In June 2001, the FASB issued SFAS No. 143, Accounting for Asset
Retirement Obligations, which addresses financial accounting and reporting for
obligations associated with the retirement of tangible long-lived assets and the
associated asset retirement costs. This Statement is effective for financial
statements issued for fiscal years beginning after June 15, 2002. We anticipate
that the adoption of this standard will not have a significant effect on our
results of operations, financial position or liquidity.

In June 2001, the FASB issued SFAS No. 142, Goodwill and Other
Intangible Assets, which replaced APB Opinion No. 17, Intangible Assets. The
Statement, addresses how intangible assets that are acquired individually or
with a group of other assets (but not those acquired in a business combination)
should be accounted for in financial statements upon their acquisition. This
Statement also addresses how goodwill and other intangible assets should be
accounted for after they have been initially recognized in the financial
statements. This Statement:

- specifies that goodwill and intangible assets that have indefinite
useful lives will not be amortized but rather will be tested at least
annually for impairment;

- provides specific guidance for testing goodwill for impairment; and

- requires additional disclosures not previously required.

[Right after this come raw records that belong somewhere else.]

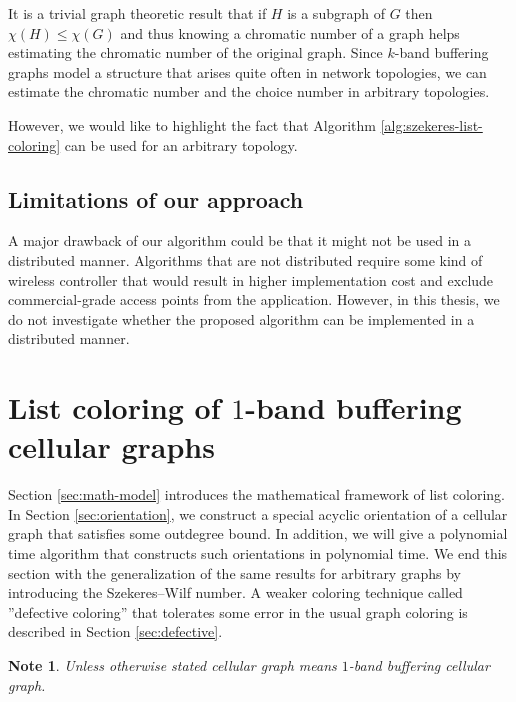 \documentclass[a4paper, 12pt]{article}
\newtheorem{note}[lem]{Note}
\begin{document}
It is a trivial graph theoretic result that if $H$ is a subgraph of $G$ then $\chi(H) \leqslant \chi(G)$ and thus knowing a chromatic number of a graph helps estimating the chromatic number of the original graph. Since $k$-band buffering graphs model a structure that arises quite often in network topologies, we can estimate the chromatic number and the choice number in arbitrary topologies.

However, we would like to highlight the fact that Algorithm \ref{alg:szekeres-list-coloring} can be used for an arbitrary topology.

\subsection{Limitations of our approach}

A major drawback of our algorithm could be that it might not be used in a distributed manner. Algorithms that are not distributed require some kind of wireless controller that would result in higher implementation cost and exclude commercial-grade access points from the application. However, in this thesis, we do not investigate whether the proposed algorithm can be implemented in a distributed manner.

\newpage
\section{List coloring of $1$-band buffering cellular graphs} \label{ch:list-coloring}
Section \ref{sec:math-model} introduces the mathematical framework of list coloring. In Section \ref{sec:orientation}, we construct a special acyclic orientation of a cellular graph that satisfies some outdegree bound. In addition, we will give a polynomial time algorithm that constructs such orientations in polynomial time. We end this section with the generalization of the same results for arbitrary graphs by introducing the Szekeres\---Wilf number. A weaker coloring technique called ''defective coloring'' that tolerates some error in the usual graph coloring is described in Section \ref{sec:defective}.

\begin{note} Unless otherwise stated cellular graph means $1$-band buffering cellular graph.
\end{note}
\end{document}
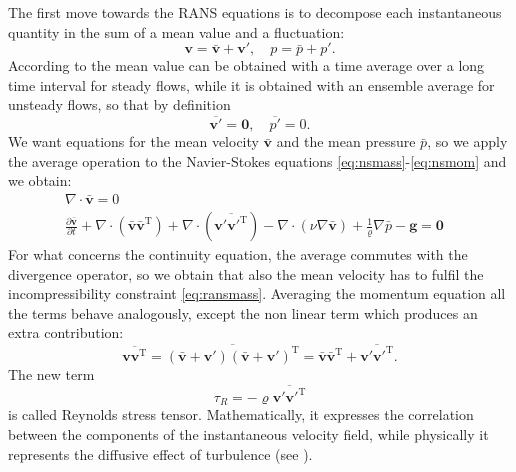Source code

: The first move towards the RANS equations is to decompose each instantaneous 
quantity in the sum of a mean value and a fluctuation: 
\begin{equation} \label{eq:decomp}
\mathbf{v} = \bar{\mathbf{v}} + \mathbf{v}', \quad p = \bar{p} + p'.
\end{equation}
According to \cite{main:vermal} the mean value can be obtained with a time 
average over a long time interval 
for steady flows, while it is obtained with an ensemble average for unsteady 
flows, so that by definition
\begin{equation}
	\overline{\mathbf{v}'} = \mathbf{0}, \quad \overline{p'}=0.
\end{equation}
We want equations for the mean 
velocity $\bar{\mathbf{v}}$ and the mean pressure $\bar{p}$, so we apply the 
average operation to the Navier-Stokes equations 
\eqref{eq:nsmass}-\eqref{eq:nsmom} and we obtain:
\begin{align}
\label{eq:ransmass} \nabla \cdot \bar{\mathbf{v}} = 0&\\
\label{eq:ransmom} \frac{\partial \bar{\mathbf{v}}}{\partial t} + \nabla \cdot 
( 
\bar{\mathbf{v}} \bar{\mathbf{v}}^\mathrm{T}) + \nabla \cdot 
(\overline{\mathbf{v}' {\mathbf{v}'}^\mathrm{T}})- \nabla \cdot (\nu \nabla 
\bar{\mathbf{v}}) +\frac{1}{\varrho} \nabla \bar{p} - \mathbf{g} = \mathbf{0}&
\end{align}
For what concerns the continuity equation, the average commutes with the 
divergence operator, so we obtain that also the mean velocity has to fulfil the 
incompressibility constraint \eqref{eq:ransmass}. Averaging the momentum 
equation all the terms behave analogously, except the non linear term which 
produces an extra contribution:
\begin{equation}
	\overline{\mathbf{v} \mathbf{v}^\mathrm{T}} = \overline{(\bar{\mathbf{v}} + 
	\mathbf{v}') (\bar{\mathbf{v}} + \mathbf{v}')^\mathrm{T}} = 
	\bar{\mathbf{v}} \bar{\mathbf{v}}^\mathrm{T} + \overline{\mathbf{v}' 
	{\mathbf{v}'}^\mathrm{T}}.
\end{equation}
The new term
\begin{equation}
\tau_R = -\varrho \overline{\mathbf{v}' {\mathbf{v}'}^\mathrm{T}}
\end{equation}
is called Reynolds stress tensor. Mathematically, it expresses the correlation 
between the components of the instantaneous velocity field, while physically it 
represents the diffusive effect of turbulence (see \cite{main:vermal}).
%
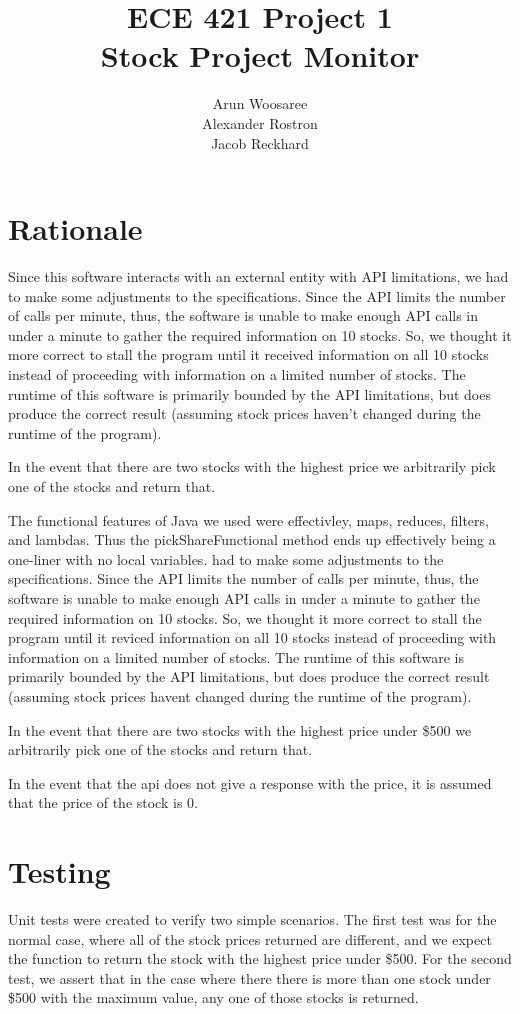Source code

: \documentclass[letterpaper]{article}
\title{ECE 421 Project 1\\
Stock Project Monitor}
\author{Arun Woosaree\\
Alexander Rostron\\
Jacob Reckhard
}
\begin{document}
\maketitle %

\section{Rationale}
Since this software interacts with an external entity with API
limitations, we had to make some adjustments to the
specifications. Since the API limits the number of calls per minute,
thus, the software is unable to make enough API calls in under a
minute to gather the required information on 10 stocks. So, we thought
it more correct to stall the program until it received information on
all 10 stocks instead of proceeding with information on a limited
number of stocks. The runtime of this software is primarily bounded by
the API limitations, but does produce the correct result (assuming
stock prices haven't changed during the runtime of the program).

In the event that there are two stocks with the highest price we
arbitrarily pick one of the stocks and return that.

The functional features of Java we used were effectivley, maps,
reduces, filters, and lambdas. Thus the pickShareFunctional method
ends up effectively being a one-liner with no local variables.
had to make some adjustments to the specifications. Since the API limits the
number of calls per minute, thus, the software is unable to make enough API
calls in under a minute to gather the required information on 10 stocks. So,
we thought it more correct to stall the program until it reviced information
on all 10 stocks instead of proceeding with information on a limited number of
stocks. The runtime of this software is primarily bounded by the API
limitations, but does produce the correct result (assuming stock prices
havent changed during the runtime of the program).

In the event that there are two stocks with the highest price under \$500 we
arbitrarily pick one of the stocks and return that.

In the event that the api does not give a response with the price, it is assumed
that the price of the stock is 0.

\section{Testing}
Unit tests were created to verify two simple scenarios. The first test was for
the normal case, where all of the stock prices returned are different, and we
expect the function to return the stock with the highest price under \$500. For
the second test, we assert that in the case where there there is more than one
stock under \$500 with the maximum value, any one of those stocks is returned. 
\end{document}
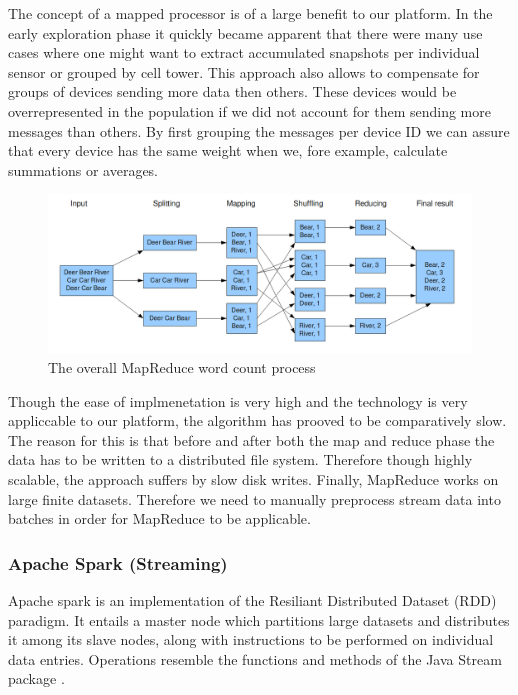 The concept of a mapped processor is of a large benefit to our platform. In the early exploration phase it quickly became apparent that there were many use cases where one might want to extract accumulated snapshots per individual sensor or grouped by cell tower. This approach also allows to compensate for groups of devices sending more data then others. These devices would be overrepresented in the population if we did not account for them sending more messages than others. By first grouping the messages per device ID we can assure that every device has the same weight when we, fore example, calculate summations or averages.

\begin{figure}
\centering
\includegraphics[width=\textwidth]{resources/img/mapreduce.png}
\caption{The overall MapReduce word count process\cite{mapreduce_img}}
\label{img:mapreduce}
\end{figure}

Though the ease of implmenetation is very high and the technology is very appliccable to our platform, the algorithm has prooved to be comparatively slow. The reason for this is that before and after both the map and reduce phase the data has to be written to a distributed file system. Therefore though highly scalable, the approach suffers by slow disk writes\cite{mapreduce_vs_spark}. Finally, MapReduce works on large finite datasets. Therefore we need to manually preprocess stream data into batches in order for MapReduce to be applicable\cite{stream mapreduce}.

\subsubsection{Apache Spark (Streaming)}
Apache spark is an implementation of the Resiliant Distributed Dataset (RDD) paradigm. It entails a master node which partitions large datasets and distributes it among its slave nodes, along with instructions to be performed on individual data entries. Operations resemble the functions and methods of the Java Stream package \cite{java_stream_handleiding}.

The effective date of this Statement is for fiscal years beginning
after December 15, 2001. Impairment losses are to be reported as resulting from
a change in accounting principle. We will apply the new rules on accounting for
goodwill and other intangible assets beginning in the first quarter of 2002.
Application of the non-amortization provisions of the Statement is expected to
result in an increase in net income of $0.4 million (less than $0.01 per diluted
share) per year. We performed the first of the required impairment tests of
goodwill and indefinite lived intangible assets as of January 1, 2002 and we
expect that the adoption of this statement will not have a material effect on
our earnings or our financial position.

In June 2001, the FASB issued SFAS No. 141, Business Combinations,
which addresses the accounting and reporting for business combinations and
broadens the criteria for recording intangible assets separate from goodwill. On
July 1, 2001, we adopted this Statement, which requires us to use the purchase
method of accounting for all business combinations initiated after June 30,
2001.




49

In March 2000, the FASB issued Interpretation No. 44, Accounting for
Certain Transactions Involving Stock Compensation, an Interpretation of the
Accounting Principles Board Opinion No. 25, which clarifies the application of
APB Opinion No. 25 for some issues including:

- the definition of an employee for purposes of applying APB Opinion
No. 25;

- the criteria for determining whether a plan qualifies as a
noncompensatory plan;

- the accounting consequences of various modifications to the terms of
a previously fixed stock option or award; and

- the accounting for an exchange of stock compensation awards in a
business combination.

Interpretation No. 44 became effective July 1, 2000, but some of the
conclusions were retroactive. The adoption of this guidance on July 1, 2000 did
not have a material impact on our results of operations or financial position.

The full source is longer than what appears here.